I'm using the following code:
from transformers import GitForCausalLM
model = GitForCausalLM.from_pretrained("microsoft/git-large-coco")
import torch
from torch.utils.data import Dataset
from PIL import Image
class VCSDatasetProcessor(Dataset):
def __init__(self, root_dir, df, processor, max_target_length=128):
self.root_dir = root_dir
self.df = df
self.processor = processor
self.max_target_length = max_target_length
def __len__(self):
return len(self.df)
def __getitem__(self, idx):
# get file name + text
file_name = self.df["image_id"][idx]
text = self.df["question"][idx]
# prepare image (i.e. resize + normalize)

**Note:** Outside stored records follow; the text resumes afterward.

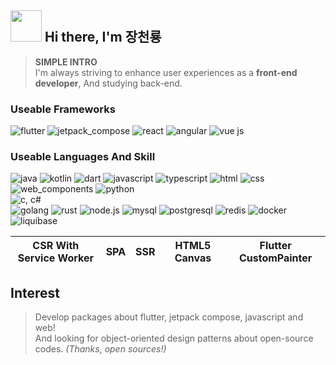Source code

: ## <img src="https://user-images.githubusercontent.com/74038190/213844263-a8897a51-32f4-4b3b-b5c2-e1528b89f6f3.png" width="50px" style="max-width: 100%;"> Hi there, I'm 장천룡

> __SIMPLE INTRO__<br>
> I'm always striving to enhance user experiences as a __front-end developer__, And studying back-end.

### Useable Frameworks
![flutter](https://github.com/user-attachments/assets/2e5a29c1-2d73-4c82-8ea6-17f1843736ce)
![jetpack_compose](https://github.com/user-attachments/assets/7f149dd0-678f-430f-b943-e4bd70309f48)
![react](https://github.com/user-attachments/assets/1c968c54-9c2e-45b8-b154-9daf8d4b226f)
![angular](https://github.com/user-attachments/assets/1e5d9e7f-99ef-4335-bf81-9b7887e8435c)
![vue js](https://github.com/user-attachments/assets/1ff0a44c-188d-451a-9013-eab7bc10c6b0)

### Useable Languages And Skill
![java](https://github.com/user-attachments/assets/3b901969-944d-401d-81dc-623255dcd00c)
![kotlin](https://github.com/user-attachments/assets/c71a8087-d0b9-49a6-ac5f-d8d840fe9271)
![dart](https://github.com/user-attachments/assets/b7f3fed4-b09a-4474-adbf-6da6db9de446)
![javascript](https://github.com/user-attachments/assets/89dd9d25-0620-4348-a6df-29b19afb179c)
![typescript](https://github.com/user-attachments/assets/e919ec35-eff1-4acf-a96a-279934aed0c2)
![html](https://github.com/user-attachments/assets/c903614d-b614-46e5-8032-2cfd11db954d)
![css](https://github.com/user-attachments/assets/4f6bd0ae-505c-48b8-8c45-850ac726dbed)
![web_components](https://github.com/user-attachments/assets/01820308-08c1-4e90-84b3-b905ffc5f54b)
![python](https://github.com/user-attachments/assets/500f3ba0-3389-4faa-a52a-b2fd08ecc346)
<br>
![c, c#](https://github.com/user-attachments/assets/011e6840-d831-4296-aac4-2470dce06350)
<br>
![golang](https://github.com/user-attachments/assets/992dacd8-7127-4ec3-9ee0-0271689581d9)
![rust](https://github.com/user-attachments/assets/8e4a4f5f-b38c-4181-a562-b75d5c35987f)
![node.js](https://github.com/user-attachments/assets/9a5d0370-ed64-46ff-b88a-1fa56a08e23d)
![mysql](https://github.com/user-attachments/assets/a02be21c-6190-4d74-bc17-1caffc4a62ef)
![postgresql](https://github.com/user-attachments/assets/5610d0d8-81eb-42d6-9fe6-6cee66fa8548)
![redis](https://github.com/user-attachments/assets/c3bbb548-694d-44c9-b458-4583346f1bd8)
![docker](https://github.com/user-attachments/assets/eaf1b78e-9ed6-4715-8b5c-b88feccc3514)
![liquibase](https://github.com/user-attachments/assets/33cd7dcb-03e8-4dda-9a4e-fba3a9c28348)

<table>
  <thead>
    <tr>
      <th>CSR With Service Worker</th>
      <th>SPA</th>
      <th>SSR</th>
      <th>HTML5 Canvas</th>
      <th>Flutter CustomPainter</th>
    </tr>
  </tbody>
</table>

## Interest
> Develop packages about flutter, jetpack compose, javascript and web!<br>
> And looking for object-oriented design patterns about open-source codes. _(Thanks, open sources!)_
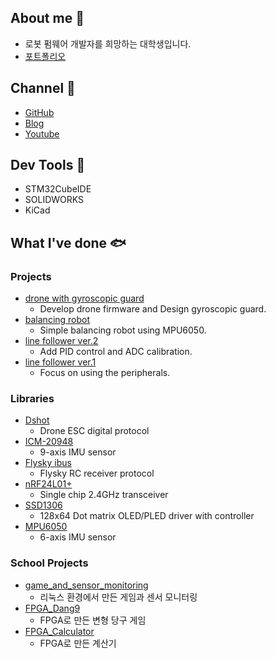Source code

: ## About me 🦄 
- 로봇 펌웨어 개발자를 희망하는 대학생입니다. 
- [포트폴리오](https://www.notion.so/Embedded-Developer-f69a3933fb4941249de3716102579387)

## Channel 🐬
- [GitHub](https://github.com/mokhwasomssi) 
- [Blog](https://mokhwasomssi.tistory.com/) 
- [Youtube](https://www.youtube.com/channel/UCjLpy5cuPepSS_kRHBvJvzQ)

## Dev Tools 🐳
* STM32CubeIDE  
* SOLIDWORKS
* KiCad

## What I've done 🐟

### Projects 
* [drone with gyroscopic guard](https://github.com/mokhwasomssi/drone_with_gyroscopic_guard.git)
  - Develop drone firmware and Design gyroscopic guard.
* [balancing robot](https://github.com/mokhwasomssi/stm32_hal_balancing_robot.git)  
  - Simple balancing robot using MPU6050.
* [line follower ver.2](https://github.com/mokhwasomssi/stm32_hal_line_tracer.git)
  - Add PID control and ADC calibration.
* [line follower ver.1](https://github.com/mokhwasomssi/stm32_spl_line_tracer.git) 
  - Focus on using the peripherals.

### Libraries
* [Dshot](https://github.com/mokhwasomssi/stm32_hal_dshot.git)
  - Drone ESC digital protocol
* [ICM-20948](https://github.com/mokhwasomssi/stm32_hal_icm20948.git)
  - 9-axis IMU sensor
* [Flysky ibus](https://github.com/mokhwasomssi/stm32_hal_flysky_ibus.git)
  - Flysky RC receiver protocol
* [nRF24L01+](https://github.com/mokhwasomssi/stm32_hal_nrf24l01.git)
  - Single chip 2.4GHz transceiver
* [SSD1306](https://github.com/mokhwasomssi/stm32_hal_ssd1306.git)
  - 128x64 Dot matrix OLED/PLED driver with controller
* [MPU6050](https://github.com/mokhwasomssi/stm32_hal_mpu6050.git)
  - 6-axis IMU sensor

### School Projects
- [game_and_sensor_monitoring](https://github.com/mokhwasomssi/game_and_sensor_monitoring.git)
  - 리눅스 환경에서 만든 게임과 센서 모니터링
- [FPGA_Dang9](https://github.com/mokhwasomssi/FPGA_Dang9.git)
  - FPGA로 만든 변형 당구 게임
- [FPGA_Calculator](https://github.com/mokhwasomssi/FPGA_Calculator.git)
  - FPGA로 만든 계산기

image = Image.open(self.root_dir + file_name).convert("RGB")
encoding = self.processor(images=image, text=text, padding="max_length", return_tensors="pt", max_length=self.max_target_length)

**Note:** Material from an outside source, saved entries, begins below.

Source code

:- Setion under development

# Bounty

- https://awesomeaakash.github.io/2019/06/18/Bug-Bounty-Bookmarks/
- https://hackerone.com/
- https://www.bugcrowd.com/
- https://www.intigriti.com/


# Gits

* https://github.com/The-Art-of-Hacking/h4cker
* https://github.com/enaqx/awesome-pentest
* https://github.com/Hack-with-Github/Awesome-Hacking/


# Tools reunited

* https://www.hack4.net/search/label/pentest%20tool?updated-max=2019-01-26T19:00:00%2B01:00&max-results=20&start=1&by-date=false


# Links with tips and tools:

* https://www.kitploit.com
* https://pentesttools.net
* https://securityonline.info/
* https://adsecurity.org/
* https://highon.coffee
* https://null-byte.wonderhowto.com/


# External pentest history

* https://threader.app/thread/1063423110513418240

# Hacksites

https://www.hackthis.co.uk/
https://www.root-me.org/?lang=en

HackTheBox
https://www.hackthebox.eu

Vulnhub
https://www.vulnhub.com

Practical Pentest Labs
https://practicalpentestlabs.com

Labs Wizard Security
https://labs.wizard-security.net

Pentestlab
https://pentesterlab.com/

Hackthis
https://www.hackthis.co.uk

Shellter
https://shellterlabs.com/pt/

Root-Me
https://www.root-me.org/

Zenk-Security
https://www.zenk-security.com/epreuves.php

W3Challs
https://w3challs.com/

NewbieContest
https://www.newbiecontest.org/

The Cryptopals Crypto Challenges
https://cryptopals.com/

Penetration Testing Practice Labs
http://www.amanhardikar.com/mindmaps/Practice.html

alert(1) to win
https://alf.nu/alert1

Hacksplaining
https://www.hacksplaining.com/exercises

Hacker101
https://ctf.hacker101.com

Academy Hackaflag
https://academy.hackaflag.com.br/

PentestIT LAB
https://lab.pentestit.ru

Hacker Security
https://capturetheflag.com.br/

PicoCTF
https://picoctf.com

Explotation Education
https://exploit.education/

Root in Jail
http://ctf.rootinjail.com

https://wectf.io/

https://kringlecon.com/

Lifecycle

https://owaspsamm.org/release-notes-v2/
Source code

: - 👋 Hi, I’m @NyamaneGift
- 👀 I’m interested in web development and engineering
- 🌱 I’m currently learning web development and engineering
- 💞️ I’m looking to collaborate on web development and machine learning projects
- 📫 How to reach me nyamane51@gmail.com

encoding = {k:v.squeeze() for k,v in encoding.items()}
return encoding
from transformers import AutoProcessor
processor = AutoProcessor.from_pretrained("microsoft/git-large-coco")
train_set = VCSDatasetProcessor(root_dir="data/images/", df=train_df, processor=processor)
valid_set = VCSDatasetProcessor(root_dir="data/images/", df=valid_df, processor=processor)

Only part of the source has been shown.